Je ne saurais mieux dire. Sinon que je ne me sens pas poussé dans les reins par le désir de retourner travailler demain à Levallois, mais pas ennuyé non plus : là encore, le rien ; l'ataraxie maîtresse. Et ce n'est même pas une sensation désagréable.
– J'ai tout de même, à très grandes enjambées, terminé le roman de Châteaubriant, décidément bien ennuyeux et artificiel, et lu une centaine de pages de L'Adolescent, mais d'un œil tellement inattentif qu'il faudra probablement les reprendre si je veux comprendre quelque chose à la suite.
Lundi 18 février
Sept heures vingt. – Désaffection non seulement durable mais il me semble grandissante à l'endroit du blog-mère, depuis quelque temps. Je me demande si le fait d'avoir coup sur coup réalisé les deux volumes d'anthologie, et même si le second est loin d'être “bouclé”, n'a pas eu pour effet de clore ce chapitre de ma vie ; lequel, s'il venait à se terminer, aurait tout de même duré plus de six ans. On verra : le sujet ne m'intéresse pas suffisamment pour que j'y réfléchisse plus avant.

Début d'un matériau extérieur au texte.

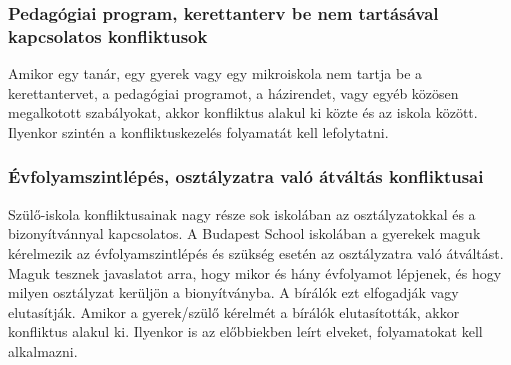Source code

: \subsubsection{Pedagógiai program, kerettanterv be nem tartásával kapcsolatos konfliktusok}

Amikor egy tanár, egy gyerek vagy egy mikroiskola nem tartja be a kerettantervet, a pedagógiai programot, a házirendet, vagy egyéb közösen megalkotott szabályokat, akkor konfliktus alakul ki közte és az iskola között. Ilyenkor szintén a konfliktuskezelés folyamatát kell lefolytatni.

\subsubsection{Évfolyamszintlépés, osztályzatra való átváltás konfliktusai}
Szülő-iskola konfliktusainak nagy része sok iskolában az osztályzatokkal és a bizonyítvánnyal kapcsolatos. A Budapest School iskolában a gyerekek maguk kérelmezik az évfolyamszintlépés és szükség esetén az osztályzatra való átváltást. Maguk tesznek javaslatot arra, hogy mikor és hány évfolyamot lépjenek, és hogy milyen osztályzat kerüljön a bionyítványba. A bírálók ezt elfogadják vagy elutasítják. Amikor a gyerek/szülő kérelmét a bírálók elutasították, akkor konfliktus alakul ki. Ilyenkor is az előbbiekben leírt elveket, folyamatokat kell alkalmazni.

– Le séjour que mon frère Philippe (et je me demande pourquoi je précise son prénom, n'en ayant pas d'autre à disposition) doit effectuer ici à l'occasion du week-end pascal commence à tourner au running gag. Lorsque Dominique nous a dit qu'ils aimeraient bien venir à ce moment-là, nous avons bien sûr accepté tout de suite. Il était alors question qu'ils débarquent à trois : eux deux et leur benjamine, Gabrielle. Première petite complication toutefois : leur chien. Qui, apparemment, a peur des autres représentants de l'espèce. Quelques jours plus tard, nouveau coup de téléphone de la même Dominique : « Est-ce que ça poserait un problème si Gabrielle venait avec sa meilleure copine ? » Non point, au contraire : mieux vaut deux gamines qui jouent ensemble dans leur coin qu'une seule qui s'ennuie et, donc, requiert constamment l'attention des adultes. La semaine suivante, troisième appel : « Ah, finalement, Louise [la fille aînée] aimerait beaucoup venir aussi… mais je peux apporter un matelas pneumatique ! » Très bien, va pour Louise, faisons comme ça. Enfin, aujourd'hui, dernier appel (en date…) : « Bon, tout bien pesé, Paul [le fils de la maison] voudrait bien venir avec nous… Mais je peux apporter deux matelas ! » La première question est la suivante : comment mon frère va-t-il, dans sa voiture de modèle courant, si j'ai bonne mémoire, faire tenir quatre adultes, deux enfants, un chien, deux matelas pneumatiques (que l'on imagine dégonflés et roulés, mais tout de même) et les quelques bagages dont ils auront besoin pour leur séjour en France ? Car, ensuite, ils filent chez mes parents. Deuxième question : comment Catherine va-t-elle s'y prendre pour contenter gastronomiquement tout ce monde ? Certes, elle a déjà prévenu Dominique qu'elle ne s'occuperait que des dîners et que chacun, le reste de la journée, se débrouillerait pour survivre par ses propres moyens ; mais enfin, des dîners de huit personnes à préparer, dans une cuisine spacieuse comme un demi-couloir, cela risque de devenir rapidement délicat. Et je ne dis rien de la taille modeste de notre frigo qui devra pourtant bien s'efforcer de contenir les victuailles correspondant à ces diverses agapes. Je sens que le week-end va être rock 'n' roll…
Mardi 19 février
Sept heures et demie. – Ma journée laborieuse fut un peu agitée, mais je ne vois nullement l'intérêt d'entrer dans les détails d'icelle, dont moi-même je me fous. Et comme je n'ai rien fait d'autre, sinon, tout à l'heure, un petit billet rigolard à propos d'Euterpe, une soi-disant féministe dont l'aigreur est l'aspect le plus saillant de sa personnalité, ou du moins de ce qu'elle veut en montrer, je ne vois rien à ajouter ici.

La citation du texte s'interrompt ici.